▼

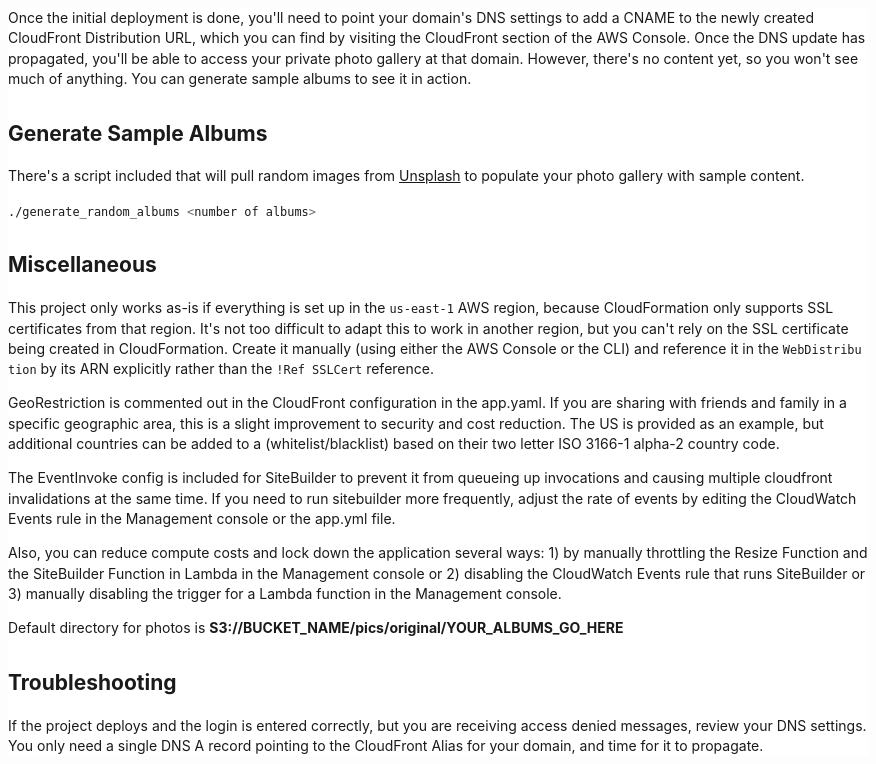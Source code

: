 Once the initial deployment is done, you'll need to point your domain's DNS
settings to add a CNAME to the newly created CloudFront Distribution URL, which
you can find by visiting the CloudFront section of the AWS Console. Once the DNS
update has propagated, you'll be able to access your private photo gallery at
that domain. However, there's no content yet, so you won't see much of anything.
You can generate sample albums to see it in action.

## Generate Sample Albums

There's a script included that will pull random images from
[Unsplash](https://unsplash.com/) to populate your photo gallery with sample
content.

```bash
./generate_random_albums <number of albums>
```

## Miscellaneous

This project only works as-is if everything is set up in the `us-east-1` AWS
region, because CloudFormation only supports SSL certificates from that region.
It's not too difficult to adapt this to work in another region, but you can't
rely on the SSL certificate being created in CloudFormation. Create it manually
(using either the AWS Console or the CLI) and reference it in the
`WebDistribution` by its ARN explicitly rather than the `!Ref SSLCert`
reference.

GeoRestriction is commented out in the CloudFront configuration in the app.yaml. If you are sharing
with friends and family in a specific geographic area, this is a slight improvement to security and 
cost reduction. The US is provided as an example, but additional countries can be added to a 
(whitelist/blacklist) based on their two letter ISO 3166-1 alpha-2 country code.

The EventInvoke config is included for SiteBuilder to prevent it from queueing up invocations and causing 
multiple cloudfront invalidations at the same time. If you need to run sitebuilder more frequently, adjust 
the rate of events by editing the CloudWatch Events rule in the Management console or the app.yml file.

Also, you can reduce compute costs and lock down the application several ways: 1) by manually throttling 
the Resize Function and the SiteBuilder Function in Lambda in the Management console or 2) disabling the 
CloudWatch Events rule that runs SiteBuilder or 3) manually disabling the trigger for a Lambda function 
in the Management console.

Default directory for photos is **S3://BUCKET_NAME/pics/original/YOUR_ALBUMS_GO_HERE**

## Troubleshooting

If the project deploys and the login is entered correctly, but you are receiving access 
denied messages, review your DNS settings. You only need a single DNS A record 
pointing to the CloudFront Alias for your domain, and time for it to propagate.
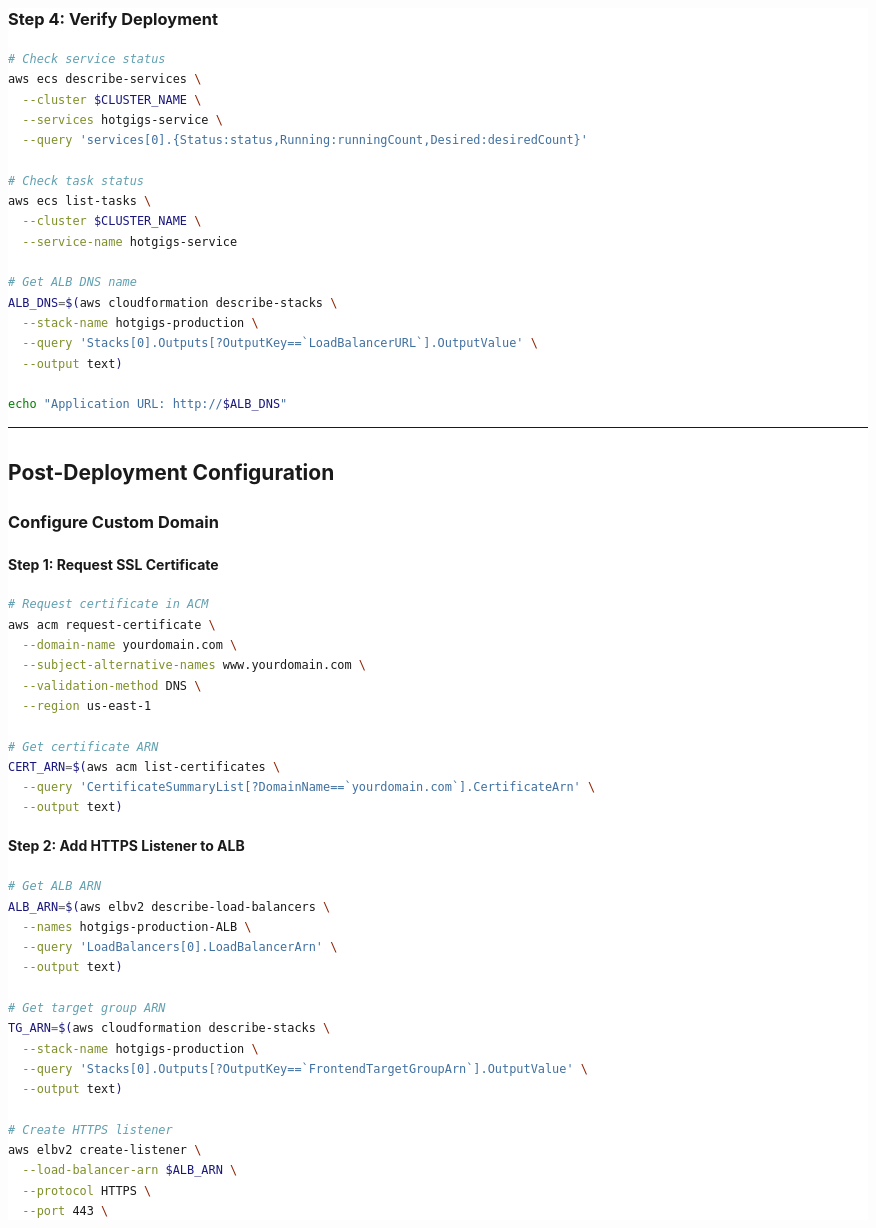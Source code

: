 ### Step 4: Verify Deployment

```bash
# Check service status
aws ecs describe-services \
  --cluster $CLUSTER_NAME \
  --services hotgigs-service \
  --query 'services[0].{Status:status,Running:runningCount,Desired:desiredCount}'

# Check task status
aws ecs list-tasks \
  --cluster $CLUSTER_NAME \
  --service-name hotgigs-service

# Get ALB DNS name
ALB_DNS=$(aws cloudformation describe-stacks \
  --stack-name hotgigs-production \
  --query 'Stacks[0].Outputs[?OutputKey==`LoadBalancerURL`].OutputValue' \
  --output text)

echo "Application URL: http://$ALB_DNS"
```

---

## Post-Deployment Configuration

### Configure Custom Domain

#### Step 1: Request SSL Certificate

```bash
# Request certificate in ACM
aws acm request-certificate \
  --domain-name yourdomain.com \
  --subject-alternative-names www.yourdomain.com \
  --validation-method DNS \
  --region us-east-1

# Get certificate ARN
CERT_ARN=$(aws acm list-certificates \
  --query 'CertificateSummaryList[?DomainName==`yourdomain.com`].CertificateArn' \
  --output text)
```

#### Step 2: Add HTTPS Listener to ALB

```bash
# Get ALB ARN
ALB_ARN=$(aws elbv2 describe-load-balancers \
  --names hotgigs-production-ALB \
  --query 'LoadBalancers[0].LoadBalancerArn' \
  --output text)

# Get target group ARN
TG_ARN=$(aws cloudformation describe-stacks \
  --stack-name hotgigs-production \
  --query 'Stacks[0].Outputs[?OutputKey==`FrontendTargetGroupArn`].OutputValue' \
  --output text)

# Create HTTPS listener
aws elbv2 create-listener \
  --load-balancer-arn $ALB_ARN \
  --protocol HTTPS \
  --port 443 \
```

▲

◆ Work to complete ◆
The listing above, line by line: print it exactly, but not its pictures.

◆ Output of the exercise ◆
Source code

: Once the initial deployment is done, you'll need to point your domain's DNS
settings to add a CNAME to the newly created CloudFront Distribution URL, which
you can find by visiting the CloudFront section of the AWS Console. Once the DNS
update has propagated, you'll be able to access your private photo gallery at
that domain. However, there's no content yet, so you won't see much of anything.
You can generate sample albums to see it in action.

## Generate Sample Albums

There's a script included that will pull random images from
[Unsplash](https://unsplash.com/) to populate your photo gallery with sample
content.

```bash
./generate_random_albums <number of albums>
```

## Miscellaneous

This project only works as-is if everything is set up in the `us-east-1` AWS
region, because CloudFormation only supports SSL certificates from that region.
It's not too difficult to adapt this to work in another region, but you can't
rely on the SSL certificate being created in CloudFormation. Create it manually
(using either the AWS Console or the CLI) and reference it in the
`WebDistribution` by its ARN explicitly rather than the `!Ref SSLCert`
reference.

GeoRestriction is commented out in the CloudFront configuration in the app.yaml. If you are sharing
with friends and family in a specific geographic area, this is a slight improvement to security and 
cost reduction. The US is provided as an example, but additional countries can be added to a 
(whitelist/blacklist) based on their two letter ISO 3166-1 alpha-2 country code.

The EventInvoke config is included for SiteBuilder to prevent it from queueing up invocations and causing 
multiple cloudfront invalidations at the same time. If you need to run sitebuilder more frequently, adjust 
the rate of events by editing the CloudWatch Events rule in the Management console or the app.yml file.

Also, you can reduce compute costs and lock down the application several ways: 1) by manually throttling 
the Resize Function and the SiteBuilder Function in Lambda in the Management console or 2) disabling the 
CloudWatch Events rule that runs SiteBuilder or 3) manually disabling the trigger for a Lambda function 
in the Management console.

Default directory for photos is **S3://BUCKET_NAME/pics/original/YOUR_ALBUMS_GO_HERE**

## Troubleshooting

If the project deploys and the login is entered correctly, but you are receiving access 
denied messages, review your DNS settings. You only need a single DNS A record 
pointing to the CloudFront Alias for your domain, and time for it to propagate.
Source code

: ### Step 4: Verify Deployment

```bash
# Check service status
aws ecs describe-services \
  --cluster $CLUSTER_NAME \
  --services hotgigs-service \
  --query 'services[0].{Status:status,Running:runningCount,Desired:desiredCount}'

# Check task status
aws ecs list-tasks \
  --cluster $CLUSTER_NAME \
  --service-name hotgigs-service

# Get ALB DNS name
ALB_DNS=$(aws cloudformation describe-stacks \
  --stack-name hotgigs-production \
  --query 'Stacks[0].Outputs[?OutputKey==`LoadBalancerURL`].OutputValue' \
  --output text)

echo "Application URL: http://$ALB_DNS"
```

---

## Post-Deployment Configuration

### Configure Custom Domain

#### Step 1: Request SSL Certificate

```bash
# Request certificate in ACM
aws acm request-certificate \
  --domain-name yourdomain.com \
  --subject-alternative-names www.yourdomain.com \
  --validation-method DNS \
  --region us-east-1

# Get certificate ARN
CERT_ARN=$(aws acm list-certificates \
  --query 'CertificateSummaryList[?DomainName==`yourdomain.com`].CertificateArn' \
  --output text)
```

#### Step 2: Add HTTPS Listener to ALB

```bash
# Get ALB ARN
ALB_ARN=$(aws elbv2 describe-load-balancers \
  --names hotgigs-production-ALB \
  --query 'LoadBalancers[0].LoadBalancerArn' \
  --output text)

# Get target group ARN
TG_ARN=$(aws cloudformation describe-stacks \
  --stack-name hotgigs-production \
  --query 'Stacks[0].Outputs[?OutputKey==`FrontendTargetGroupArn`].OutputValue' \
  --output text)

# Create HTTPS listener
aws elbv2 create-listener \
  --load-balancer-arn $ALB_ARN \
  --protocol HTTPS \
  --port 443 \
```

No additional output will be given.